In the coming days and weeks my parents would question me about the whereabouts of the bottle of Kessler. “Nah, never seen it,” I’d say. “I don’t have any clue what you’re talking about.” I had an older sister but she was more like a wine cooler girl at that point in her life so it would have been far-fetched that she stole it. I knew my parents knew it was me but I just couldn’t bear to tell them especially when they would come to tell me about the significance of the bottle which I had so recklessly consumed and regurgitated, all in a span of a few hours.
The bottle says a lot about my family, who we are, and the humble redneck roots we have. On my parent’s wedding day my dad’s dad gave him a bottle of whiskey as a wedding gift. My parents were saving that bottle of whiskey for their 25th wedding anniversary. When we so callously emptied that bottle of into our bellies it was 19 years old. It was older than both Paul and I. I never copped to it. I thought about buying a new bottle and putting it in the cabinet, and after it collected some dust, I could pull it out and proclaim, “Look, it’s been here all along! It was just behind these old rags!” But that would be taking an evil deed even further, perpetuating my colossal fuck-up. By the time my parents had interrogated me I’m sure they had the real culprit nailed down. They didn’t seem to care that much and I did would do far worse things to hurt them growing up.
I wasn’t the only one who would hurt people. The summer after our NYE 1999 bash Paul went off to a prestigious college, and although we remained close, our bond wasn’t as tight as it was in those earlier years. He changed, grew cold to the people who cared about him most, distanced himself from most everyone; however, he and I always shared a special bond that no amount of whiskey could ever jeopardize. Just one year later Paul dropped out of college and moved out to Colorado. I was all set to visit him for the first time in almost a year, two weeks before I graduated high school, when he decided it wasn’t worth going on and took his own life. There was no vomit the day I heard the news, but I felt more empty inside than any night of stolen-liquor could ever make me feel. However, that didn’t stop me from trying to remedy the pain with bottle upon bottle of booze.

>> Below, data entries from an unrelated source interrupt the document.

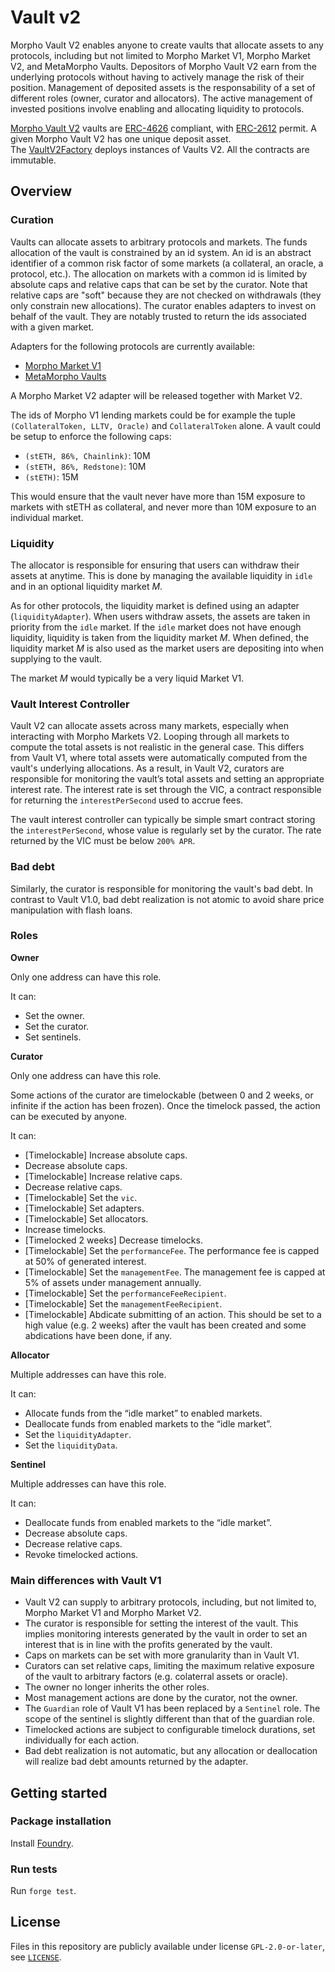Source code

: # Vault v2

Morpho Vault V2 enables anyone to create vaults that allocate assets to any protocols, including but not limited to Morpho Market V1, Morpho Market V2, and MetaMorpho Vaults.
Depositors of Morpho Vault V2 earn from the underlying protocols without having to actively manage the risk of their position.
Management of deposited assets is the responsability of a set of different roles (owner, curator and allocators).
The active management of invested positions involve enabling and allocating liquidity to protocols.

[Morpho Vault V2](./src/VaultV2.sol) vaults are [ERC-4626](https://eips.ethereum.org/EIPS/eip-4626) compliant, with [ERC-2612](https://eips.ethereum.org/EIPS/eip-2612) permit.
A given Morpho Vault V2 has one unique deposit asset.
The [VaultV2Factory](./src/VaultV2Factory.sol) deploys instances of Vaults V2.
All the contracts are immutable.

## Overview

### Curation

Vaults can allocate assets to arbitrary protocols and markets.
The funds allocation of the vault is constrained by an id system.
An id is an abstract identifier of a common risk factor of some markets (a collateral, an oracle, a protocol, etc.).
The allocation on markets with a common id is limited by absolute caps and relative caps that can be set by the curator.
Note that relative caps are "soft" because they are not checked on withdrawals (they only constrain new allocations).
The curator enables adapters to invest on behalf of the vault.
They are notably trusted to return the ids associated with a given market.

Adapters for the following protocols are currently available:

- [Morpho Market V1](./src/adapters/MorphoBlueAdapter.sol)
- [MetaMorpho Vaults](./src/adapters/MetaMorphoAdapter.sol)

A Morpho Market V2 adapter will be released together with Market V2.

The ids of Morpho V1 lending markets could be for example the tuple `(CollateralToken, LLTV, Oracle)` and `CollateralToken` alone.
A vault could be setup to enforce the following caps:

- `(stETH, 86%, Chainlink)`: 10M
- `(stETH, 86%, Redstone)`: 10M
- `(stETH)`: 15M

This would ensure that the vault never have more than 15M exposure to markets with stETH as collateral, and never more than 10M exposure to an individual market.

### Liquidity

The allocator is responsible for ensuring that users can withdraw their assets at anytime.
This is done by managing the available liquidity in `idle` and in an optional liquidity market $M$.

As for other protocols, the liquidity market is defined using an adapter (`liquidityAdapter`).
When users withdraw assets, the assets are taken in priority from the `idle` market.
If the `idle` market does not have enough liquidity, liquidity is taken from the liquidity market $M$.
When defined, the liquidity market $M$ is also used as the market users are depositing into when supplying to the vault.

The market $M$ would typically be a very liquid Market V1.

### Vault Interest Controller

Vault V2 can allocate assets across many markets, especially when interacting with Morpho Markets V2.
Looping through all markets to compute the total assets is not realistic in the general case.
This differs from Vault V1, where total assets were automatically computed from the vault's underlying allocations.
As a result, in Vault V2, curators are responsible for monitoring the vault’s total assets and setting an appropriate interest rate.
The interest rate is set through the VIC, a contract responsible for returning the `interestPerSecond` used to accrue fees.

The vault interest controller can typically be simple smart contract storing the `interestPerSecond`, whose value is regularly set by the curator.
The rate returned by the VIC must be below `200% APR`.

### Bad debt

Similarly, the curator is responsible for monitoring the vault's bad debt.
In contrast to Vault V1.0, bad debt realization is not atomic to avoid share price manipulation with flash loans.

### Roles

**Owner**

Only one address can have this role.

It can:

- Set the owner.
- Set the curator.
- Set sentinels.

**Curator**

Only one address can have this role.

Some actions of the curator are timelockable (between 0 and 2 weeks, or infinite if the action has been frozen).
Once the timelock passed, the action can be executed by anyone.

It can:

- [Timelockable] Increase absolute caps.
- Decrease absolute caps.
- [Timelockable] Increase relative caps.
- Decrease relative caps.
- [Timelockable] Set the `vic`.
- [Timelockable] Set adapters.
- [Timelockable] Set allocators.
- Increase timelocks.
- [Timelocked 2 weeks] Decrease timelocks.
- [Timelockable] Set the `performanceFee`.
  The performance fee is capped at 50% of generated interest.
- [Timelockable] Set the `managementFee`.
  The management fee is capped at 5% of assets under management annually.
- [Timelockable] Set the `performanceFeeRecipient`.
- [Timelockable] Set the `managementFeeRecipient`.
- [Timelockable] Abdicate submitting of an action.
  This should be set to a high value (e.g. 2 weeks) after the vault has been created and some abdications have been done, if any.

**Allocator**

Multiple addresses can have this role.

It can:

- Allocate funds from the “idle market” to enabled markets.
- Deallocate funds from enabled markets to the “idle market”.
- Set the `liquidityAdapter`.
- Set the `liquidityData`.

**Sentinel**

Multiple addresses can have this role.

It can:

- Deallocate funds from enabled markets to the “idle market”.
- Decrease absolute caps.
- Decrease relative caps.
- Revoke timelocked actions.

### Main differences with Vault V1

- Vault V2 can supply to arbitrary protocols, including, but not limited to, Morpho Market V1 and Morpho Market V2.
- The curator is responsible for setting the interest of the vault.
  This implies monitoring interests generated by the vault in order to set an interest that is in line with the profits generated by the vault.
- Caps on markets can be set with more granularity than in Vault V1.
- Curators can set relative caps, limiting the maximum relative exposure of the vault to arbitrary factors (e.g. colaterral assets or oracle).
- The owner no longer inherits the other roles.
- Most management actions are done by the curator, not the owner.
- The `Guardian` role of Vault V1 has been replaced by a `Sentinel` role.
  The scope of the sentinel is slightly different than that of the guardian role.
- Timelocked actions are subject to configurable timelock durations, set individually for each action.
- Bad debt realization is not automatic, but any allocation or deallocation will realize bad debt amounts returned by the adapter.

## Getting started

### Package installation

Install [Foundry](https://book.getfoundry.sh/getting-started/installation).

### Run tests

Run `forge test`.

## License

Files in this repository are publicly available under license `GPL-2.0-or-later`, see [`LICENSE`](./LICENSE).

That New Yea’rs Eve bash sums up my time with Paul. We reached the highest of highs; we laughed, sang and partied together without regard for the future or anyone else. Rarely did we care if we careened out of control. We were masters at cramming as much fun into a short time together, both that night and over the course of our friendship. But, much like the phone call laying on the bathroom floor on NYE, our entire friendship seems to have happened in some sort of blurry, drunken dream. I can remember him laughing before I hung up the phone and before I slipped into darkness on the bathroom floor. I didn’t ever get to say goodbye, that night or 2 years later. Often I think of him and I smile but other times I hear his laughter and I slip back into the darkness of a cold, wintry Wisconsin night.